Data section below:

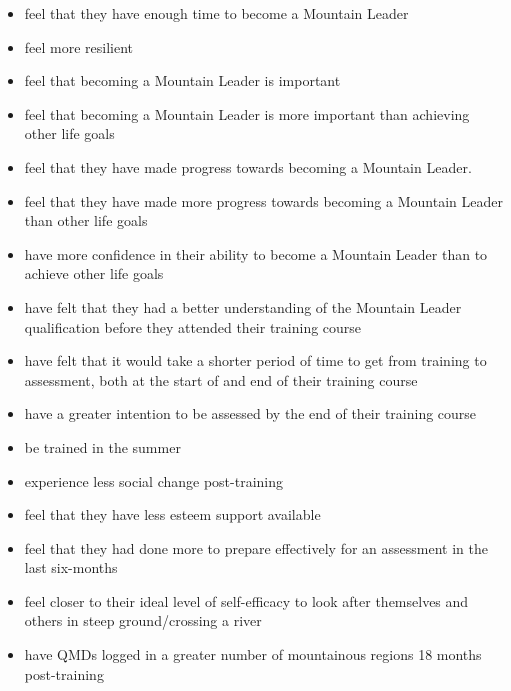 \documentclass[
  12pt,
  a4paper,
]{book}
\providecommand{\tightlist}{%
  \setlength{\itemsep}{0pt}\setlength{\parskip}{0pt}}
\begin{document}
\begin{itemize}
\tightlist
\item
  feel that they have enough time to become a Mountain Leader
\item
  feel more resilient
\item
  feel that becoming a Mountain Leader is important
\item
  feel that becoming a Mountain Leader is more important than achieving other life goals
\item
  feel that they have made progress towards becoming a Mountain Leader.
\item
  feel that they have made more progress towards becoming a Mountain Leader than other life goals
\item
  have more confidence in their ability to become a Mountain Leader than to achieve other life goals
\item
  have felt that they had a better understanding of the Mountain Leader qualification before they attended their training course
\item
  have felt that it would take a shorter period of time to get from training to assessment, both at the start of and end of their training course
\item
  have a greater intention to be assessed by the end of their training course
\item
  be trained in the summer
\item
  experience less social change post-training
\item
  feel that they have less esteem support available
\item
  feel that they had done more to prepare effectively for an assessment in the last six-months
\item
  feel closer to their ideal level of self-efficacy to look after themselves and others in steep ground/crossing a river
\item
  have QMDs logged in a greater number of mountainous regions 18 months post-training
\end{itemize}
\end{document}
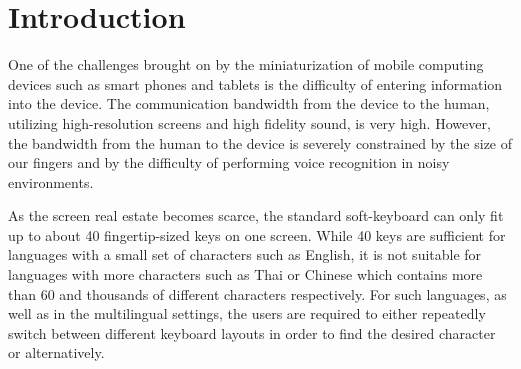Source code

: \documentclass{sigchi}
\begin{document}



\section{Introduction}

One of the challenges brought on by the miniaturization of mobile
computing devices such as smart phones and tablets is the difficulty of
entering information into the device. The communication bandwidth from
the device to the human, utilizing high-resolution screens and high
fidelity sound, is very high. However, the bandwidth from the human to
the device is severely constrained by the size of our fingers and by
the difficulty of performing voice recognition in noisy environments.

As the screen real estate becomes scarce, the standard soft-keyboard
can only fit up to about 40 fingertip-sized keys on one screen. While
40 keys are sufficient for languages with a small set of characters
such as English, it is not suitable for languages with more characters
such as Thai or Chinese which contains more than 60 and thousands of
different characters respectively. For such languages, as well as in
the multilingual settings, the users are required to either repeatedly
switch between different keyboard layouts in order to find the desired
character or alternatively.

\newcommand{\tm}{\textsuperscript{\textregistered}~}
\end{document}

End of Data section.

§ **Description of the task**
Now transcribe the lines above exactly, starting at the line containing "feel that they have enough" and ending at the line containing "the device is", both lines included, pictures excluded.

§ **Task result**
  feel that they have enough time to become a Mountain Leader
\item
  feel more resilient
\item
  feel that becoming a Mountain Leader is important
\item
  feel that becoming a Mountain Leader is more important than achieving other life goals
\item
  feel that they have made progress towards becoming a Mountain Leader.
\item
  feel that they have made more progress towards becoming a Mountain Leader than other life goals
\item
  have more confidence in their ability to become a Mountain Leader than to achieve other life goals
\item
  have felt that they had a better understanding of the Mountain Leader qualification before they attended their training course
\item
  have felt that it would take a shorter period of time to get from training to assessment, both at the start of and end of their training course
\item
  have a greater intention to be assessed by the end of their training course
\item
  be trained in the summer
\item
  experience less social change post-training
\item
  feel that they have less esteem support available
\item
  feel that they had done more to prepare effectively for an assessment in the last six-months
\item
  feel closer to their ideal level of self-efficacy to look after themselves and others in steep ground/crossing a river
\item
  have QMDs logged in a greater number of mountainous regions 18 months post-training
\end{itemize}
\end{document}
Source code

: \documentclass{sigchi}
\begin{document}



\section{Introduction}

One of the challenges brought on by the miniaturization of mobile
computing devices such as smart phones and tablets is the difficulty of
entering information into the device. The communication bandwidth from
the device to the human, utilizing high-resolution screens and high
fidelity sound, is very high. However, the bandwidth from the human to
the device is severely constrained by the size of our fingers and by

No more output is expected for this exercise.